Mexico: At the roots of migrant caravans, protest against massive kiddnapping

By Amelia Frank-Vitale and Arelí Palomo Contreras

Mariela[1] was jostled violently as the train moved forward. She was sitting atop a rusty wagon, with few places to get a good grip. A small, brown-skinned young woman in her early twenties, Mariela looked as though her hair was dyed long ago and its color is now a kind of burnt black-red. She has a big smile and sparkling eyes. On top of the train, in the middle of the night, Mariela was exhausted, having only slept a few hours in the last three days. The rhythmic motion of the train was hypnotic, adding to the fatigue that almost overwhelmed her. I have to stay awake. If I fall asleep, I’m dead.

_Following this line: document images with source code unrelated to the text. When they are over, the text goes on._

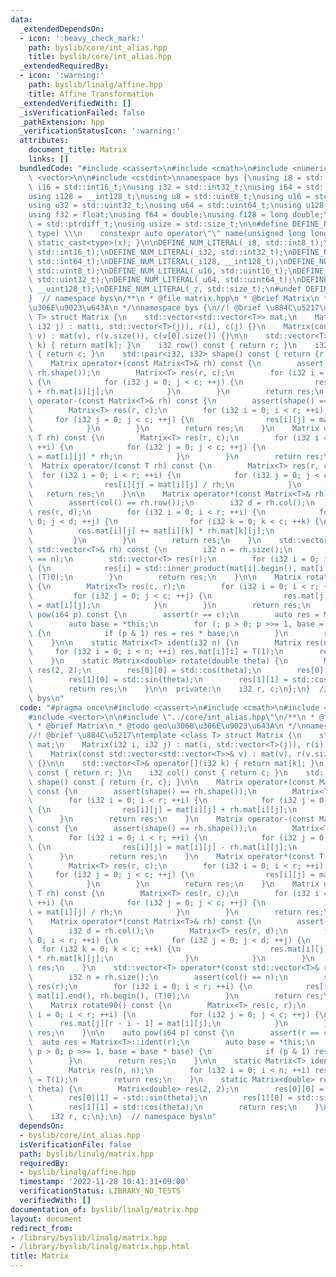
 ```yaml
---
data:
  _extendedDependsOn:
  - icon: ':heavy_check_mark:'
    path: byslib/core/int_alias.hpp
    title: byslib/core/int_alias.hpp
  _extendedRequiredBy:
  - icon: ':warning:'
    path: byslib/linalg/affine.hpp
    title: Affine Transformation
  _extendedVerifiedWith: []
  _isVerificationFailed: false
  _pathExtension: hpp
  _verificationStatusIcon: ':warning:'
  attributes:
    document_title: Matrix
    links: []
  bundledCode: "#include <cassert>\n#include <cmath>\n#include <numeric>\n#include\
    \ <vector>\n\n#include <cstdint>\nnamespace bys {\nusing i8 = std::int8_t;\nusing\
    \ i16 = std::int16_t;\nusing i32 = std::int32_t;\nusing i64 = std::int64_t;\n\
    using i128 = __int128_t;\nusing u8 = std::uint8_t;\nusing u16 = std::uint16_t;\n\
    using u32 = std::uint32_t;\nusing u64 = std::uint64_t;\nusing u128 = __uint128_t;\n\
    using f32 = float;\nusing f64 = double;\nusing f128 = long double;\n\nusing isize\
    \ = std::ptrdiff_t;\nusing usize = std::size_t;\n\n#define DEFINE_NUM_LITERAL(name,\
    \ type) \\\n    constexpr auto operator\"\" name(unsigned long long x) { return\
    \ static_cast<type>(x); }\n\nDEFINE_NUM_LITERAL(_i8, std::int8_t);\nDEFINE_NUM_LITERAL(_i16,\
    \ std::int16_t);\nDEFINE_NUM_LITERAL(_i32, std::int32_t);\nDEFINE_NUM_LITERAL(_i64,\
    \ std::int64_t);\nDEFINE_NUM_LITERAL(_i128, __int128_t);\nDEFINE_NUM_LITERAL(_u8,\
    \ std::uint8_t);\nDEFINE_NUM_LITERAL(_u16, std::uint16_t);\nDEFINE_NUM_LITERAL(_u32,\
    \ std::uint32_t);\nDEFINE_NUM_LITERAL(_u64, std::uint64_t);\nDEFINE_NUM_LITERAL(_u128,\
    \ __uint128_t);\nDEFINE_NUM_LITERAL(_z, std::size_t);\n#undef DEFINE_NUM_LITERAL\n\
    }  // namespace bys\n/**\n * @file matrix.hpp\n * @brief Matrix\n * @todo geo\u3068\
    \u306E\u9023\u643A\n */\nnamespace bys {\n//! @brief \u884C\u5217\ntemplate <class\
    \ T> struct Matrix {\n    std::vector<std::vector<T>> mat;\n    Matrix(i32 i,\
    \ i32 j) : mat(i, std::vector<T>(j)), r(i), c(j) {}\n    Matrix(const std::vector<std::vector<T>>&\
    \ v) : mat(v), r(v.size()), c(v[0].size()) {}\n\n    std::vector<T>& operator[](i32\
    \ k) { return mat[k]; }\n    i32 row() const { return r; }\n    i32 col() const\
    \ { return c; }\n    std::pair<i32, i32> shape() const { return {r, c}; }\n\n\
    \    Matrix operator+(const Matrix<T>& rh) const {\n        assert(shape() ==\
    \ rh.shape());\n        Matrix<T> res(r, c);\n        for (i32 i = 0; i < r; ++i)\
    \ {\n            for (i32 j = 0; j < c; ++j) {\n                res[i][j] = mat[i][j]\
    \ + rh.mat[i][j];\n            }\n        }\n        return res;\n    }\n    Matrix\
    \ operator-(const Matrix<T>& rh) const {\n        assert(shape() == rh.shape());\n\
    \        Matrix<T> res(r, c);\n        for (i32 i = 0; i < r; ++i) {\n       \
    \     for (i32 j = 0; j < c; ++j) {\n                res[i][j] = mat[i][j] - rh.mat[i][j];\n\
    \            }\n        }\n        return res;\n    }\n    Matrix operator*(const\
    \ T rh) const {\n        Matrix<T> res(r, c);\n        for (i32 i = 0; i < r;\
    \ ++i) {\n            for (i32 j = 0; j < c; ++j) {\n                res[i][j]\
    \ = mat[i][j] * rh;\n            }\n        }\n        return res;\n    }\n  \
    \  Matrix operator/(const T rh) const {\n        Matrix<T> res(r, c);\n      \
    \  for (i32 i = 0; i < r; ++i) {\n            for (i32 j = 0; j < c; ++j) {\n\
    \                res[i][j] = mat[i][j] / rh;\n            }\n        }\n     \
    \   return res;\n    }\n\n    Matrix operator*(const Matrix<T>& rh) const {\n\
    \        assert(col() == rh.row());\n        i32 d = rh.col();\n        Matrix<T>\
    \ res(r, d);\n        for (i32 i = 0; i < r; ++i) {\n            for (i32 j =\
    \ 0; j < d; ++j) {\n                for (i32 k = 0; k < c; ++k) {\n          \
    \          res.mat[i][j] += mat[i][k] * rh.mat[k][j];\n                }\n   \
    \         }\n        }\n        return res;\n    }\n    std::vector<T> operator*(const\
    \ std::vector<T>& rh) const {\n        i32 n = rh.size();\n        assert(col()\
    \ == n);\n        std::vector<T> res(r);\n        for (i32 i = 0; i < r; ++i)\
    \ {\n            res[i] = std::inner_product(mat[i].begin(), mat[i].end(), rh.begin(),\
    \ (T)0);\n        }\n        return res;\n    }\n\n    Matrix rotate90() const\
    \ {\n        Matrix<T> res(c, r);\n        for (i32 i = 0; i < r; ++i) {\n   \
    \         for (i32 j = 0; j < c; ++j) {\n                res.mat[j][r - i - 1]\
    \ = mat[i][j];\n            }\n        }\n        return res;\n    }\n\n    auto\
    \ pow(i64 p) const {\n        assert(r == c);\n        auto res = Matrix<T>::ident(r);\n\
    \        auto base = *this;\n        for (; p > 0; p >>= 1, base = base * base)\
    \ {\n            if (p & 1) res = res * base;\n        }\n        return res;\n\
    \    }\n\n    static Matrix<T> ident(i32 n) {\n        Matrix res(n, n);\n   \
    \     for (i32 i = 0; i < n; ++i) res.mat[i][i] = T(1);\n        return res;\n\
    \    }\n    static Matrix<double> rotate(double theta) {\n        Matrix<double>\
    \ res(2, 2);\n        res[0][0] = std::cos(theta);\n        res[0][1] = -std::sin(theta);\n\
    \        res[1][0] = std::sin(theta);\n        res[1][1] = std::cos(theta);\n\
    \        return res;\n    }\n\n  private:\n    i32 r, c;\n};\n}  // namespace\
    \ bys\n"
  code: "#pragma once\n#include <cassert>\n#include <cmath>\n#include <numeric>\n\
    #include <vector>\n\n#include \"../core/int_alias.hpp\"\n/**\n * @file matrix.hpp\n\
    \ * @brief Matrix\n * @todo geo\u3068\u306E\u9023\u643A\n */\nnamespace bys {\n\
    //! @brief \u884C\u5217\ntemplate <class T> struct Matrix {\n    std::vector<std::vector<T>>\
    \ mat;\n    Matrix(i32 i, i32 j) : mat(i, std::vector<T>(j)), r(i), c(j) {}\n\
    \    Matrix(const std::vector<std::vector<T>>& v) : mat(v), r(v.size()), c(v[0].size())\
    \ {}\n\n    std::vector<T>& operator[](i32 k) { return mat[k]; }\n    i32 row()\
    \ const { return r; }\n    i32 col() const { return c; }\n    std::pair<i32, i32>\
    \ shape() const { return {r, c}; }\n\n    Matrix operator+(const Matrix<T>& rh)\
    \ const {\n        assert(shape() == rh.shape());\n        Matrix<T> res(r, c);\n\
    \        for (i32 i = 0; i < r; ++i) {\n            for (i32 j = 0; j < c; ++j)\
    \ {\n                res[i][j] = mat[i][j] + rh.mat[i][j];\n            }\n  \
    \      }\n        return res;\n    }\n    Matrix operator-(const Matrix<T>& rh)\
    \ const {\n        assert(shape() == rh.shape());\n        Matrix<T> res(r, c);\n\
    \        for (i32 i = 0; i < r; ++i) {\n            for (i32 j = 0; j < c; ++j)\
    \ {\n                res[i][j] = mat[i][j] - rh.mat[i][j];\n            }\n  \
    \      }\n        return res;\n    }\n    Matrix operator*(const T rh) const {\n\
    \        Matrix<T> res(r, c);\n        for (i32 i = 0; i < r; ++i) {\n       \
    \     for (i32 j = 0; j < c; ++j) {\n                res[i][j] = mat[i][j] * rh;\n\
    \            }\n        }\n        return res;\n    }\n    Matrix operator/(const\
    \ T rh) const {\n        Matrix<T> res(r, c);\n        for (i32 i = 0; i < r;\
    \ ++i) {\n            for (i32 j = 0; j < c; ++j) {\n                res[i][j]\
    \ = mat[i][j] / rh;\n            }\n        }\n        return res;\n    }\n\n\
    \    Matrix operator*(const Matrix<T>& rh) const {\n        assert(col() == rh.row());\n\
    \        i32 d = rh.col();\n        Matrix<T> res(r, d);\n        for (i32 i =\
    \ 0; i < r; ++i) {\n            for (i32 j = 0; j < d; ++j) {\n              \
    \  for (i32 k = 0; k < c; ++k) {\n                    res.mat[i][j] += mat[i][k]\
    \ * rh.mat[k][j];\n                }\n            }\n        }\n        return\
    \ res;\n    }\n    std::vector<T> operator*(const std::vector<T>& rh) const {\n\
    \        i32 n = rh.size();\n        assert(col() == n);\n        std::vector<T>\
    \ res(r);\n        for (i32 i = 0; i < r; ++i) {\n            res[i] = std::inner_product(mat[i].begin(),\
    \ mat[i].end(), rh.begin(), (T)0);\n        }\n        return res;\n    }\n\n\
    \    Matrix rotate90() const {\n        Matrix<T> res(c, r);\n        for (i32\
    \ i = 0; i < r; ++i) {\n            for (i32 j = 0; j < c; ++j) {\n          \
    \      res.mat[j][r - i - 1] = mat[i][j];\n            }\n        }\n        return\
    \ res;\n    }\n\n    auto pow(i64 p) const {\n        assert(r == c);\n      \
    \  auto res = Matrix<T>::ident(r);\n        auto base = *this;\n        for (;\
    \ p > 0; p >>= 1, base = base * base) {\n            if (p & 1) res = res * base;\n\
    \        }\n        return res;\n    }\n\n    static Matrix<T> ident(i32 n) {\n\
    \        Matrix res(n, n);\n        for (i32 i = 0; i < n; ++i) res.mat[i][i]\
    \ = T(1);\n        return res;\n    }\n    static Matrix<double> rotate(double\
    \ theta) {\n        Matrix<double> res(2, 2);\n        res[0][0] = std::cos(theta);\n\
    \        res[0][1] = -std::sin(theta);\n        res[1][0] = std::sin(theta);\n\
    \        res[1][1] = std::cos(theta);\n        return res;\n    }\n\n  private:\n\
    \    i32 r, c;\n};\n}  // namespace bys\n"
  dependsOn:
  - byslib/core/int_alias.hpp
  isVerificationFile: false
  path: byslib/linalg/matrix.hpp
  requiredBy:
  - byslib/linalg/affine.hpp
  timestamp: '2022-11-28 10:41:31+09:00'
  verificationStatus: LIBRARY_NO_TESTS
  verifiedWith: []
documentation_of: byslib/linalg/matrix.hpp
layout: document
redirect_from:
- /library/byslib/linalg/matrix.hpp
- /library/byslib/linalg/matrix.hpp.html
title: Matrix
---
```

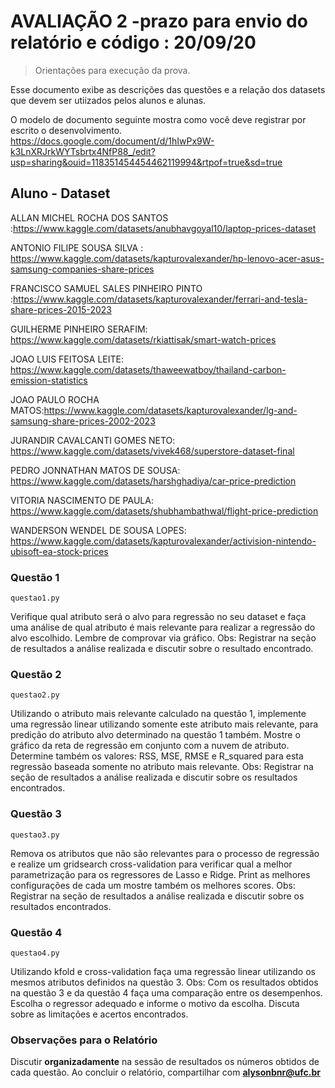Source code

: # AVALIAÇÃO 2 -prazo para envio do relatório e código : 20/09/20
> Orientações para execução da prova.

Esse documento exibe as descrições das questões e a relação dos datasets que devem ser utiizados 
pelos alunos e alunas.

O modelo de documento seguinte mostra como você deve registrar por escrito o desenvolvimento. 
https://docs.google.com/document/d/1hIwPx9W-k3LnXRJrkWYTsbrtx4NfP88_/edit?usp=sharing&ouid=118351454454462119994&rtpof=true&sd=true

##  Aluno - Dataset

ALLAN MICHEL ROCHA DOS SANTOS :https://www.kaggle.com/datasets/anubhavgoyal10/laptop-prices-dataset

ANTONIO FILIPE SOUSA SILVA : https://www.kaggle.com/datasets/kapturovalexander/hp-lenovo-acer-asus-samsung-companies-share-prices

FRANCISCO SAMUEL SALES PINHEIRO PINTO :https://www.kaggle.com/datasets/kapturovalexander/ferrari-and-tesla-share-prices-2015-2023

GUILHERME PINHEIRO SERAFIM: https://www.kaggle.com/datasets/rkiattisak/smart-watch-prices

JOAO LUIS FEITOSA LEITE: https://www.kaggle.com/datasets/thaweewatboy/thailand-carbon-emission-statistics

JOAO PAULO ROCHA MATOS:https://www.kaggle.com/datasets/kapturovalexander/lg-and-samsung-share-prices-2002-2023

JURANDIR CAVALCANTI GOMES NETO: https://www.kaggle.com/datasets/vivek468/superstore-dataset-final

PEDRO JONNATHAN MATOS DE SOUSA: https://www.kaggle.com/datasets/harshghadiya/car-price-prediction

VITORIA NASCIMENTO DE PAULA: https://www.kaggle.com/datasets/shubhambathwal/flight-price-prediction

WANDERSON WENDEL DE SOUSA LOPES: https://www.kaggle.com/datasets/kapturovalexander/activision-nintendo-ubisoft-ea-stock-prices


### Questão 1

```questao1.py```

Verifique qual atributo será o alvo para regressão no seu dataset
e faça uma análise de qual atributo é mais relevante para realizar a regressão do alvo escolhido.
Lembre de comprovar via gráfico.
Obs: Registrar na seção de resultados a análise realizada e discutir sobre o resultado encontrado.


### Questão 2

```questao2.py```

Utilizando o atributo mais relevante calculado na questão 1, implemente uma regressão linear utilizando somente este atributo mais
relevante, para predição do atributo alvo determinado na questão 1 também. Mostre o gráfico da reta de regressão  em conjunto com a nuvem 
de atributo. 
Determine também os valores: 
RSS, MSE, RMSE e R_squared para esta regressão baseada somente no atributo mais relevante.
Obs: Registrar na seção de resultados a análise realizada e discutir sobre os resultados encontrados.

### Questão 3

```questao3.py```

Remova os atributos que não são relevantes para o processo de regressão e realize um gridsearch cross-validation para verificar 
qual a melhor parametrização para os regressores de Lasso e Ridge. Print as melhores configurações de cada um mostre também os melhores scores.
Obs: Registrar na seção de resultados a análise realizada e discutir sobre os resultados encontrados.

### Questão 4

```questao4.py```

Utilizando kfold e cross-validation faça uma regressão linear utilizando os mesmos atributos definidos na questão 3.
Obs: Com os resultados obtidos na questão 3 e da questão 4 faça uma comparação entre os desempenhos. Escolha o regressor adequado
e informe o motivo da escolha. Discuta sobre as limitações e acertos encontrados.


### Observações para o Relatório

Discutir **organizadamente** na sessão de resultados os números obtidos de cada questão.
Ao concluir o relatório, compartilhar com **alysonbnr@ufc.br**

For many migrants like Mariela from Central America, traveling on top of freight trains to try to make it to the United States, staying awake is the last line of defense. People who fall asleep are more liable to fall off the moving train and get sliced to pieces by the blade-like steel wheels. Migrant advocates have a saying: if the train gets a piece of you, it wants to eat the rest of you. Though it isn’t death itself that necessarily frightens migrants. For many of them, the fear of losing an arm or a leg is what keeps them awake on the train. This would mean not just failing to cross the border, but it would be the end of all chances to succeed. All of this was in Mariela’s thoughts as she arrived, her sparkling, tired eyes kept open only by inertia, to Coatzacoalcos, Veracruz.

At two o’clock in the morning, along with another 25 migrants - 3 women and 22 men - she climbed down from the freight car as the train stopped near a dead-end street. She could hear cars driving across the bridge above. In spite of the weariness, everyone managed to make conversation, look around and laugh a bit about the journey. Laughter and camaraderie are some of the things that make this trip bearable.

See also What does the Central American exodus have to do with Europe’s ‘migrant crisis’?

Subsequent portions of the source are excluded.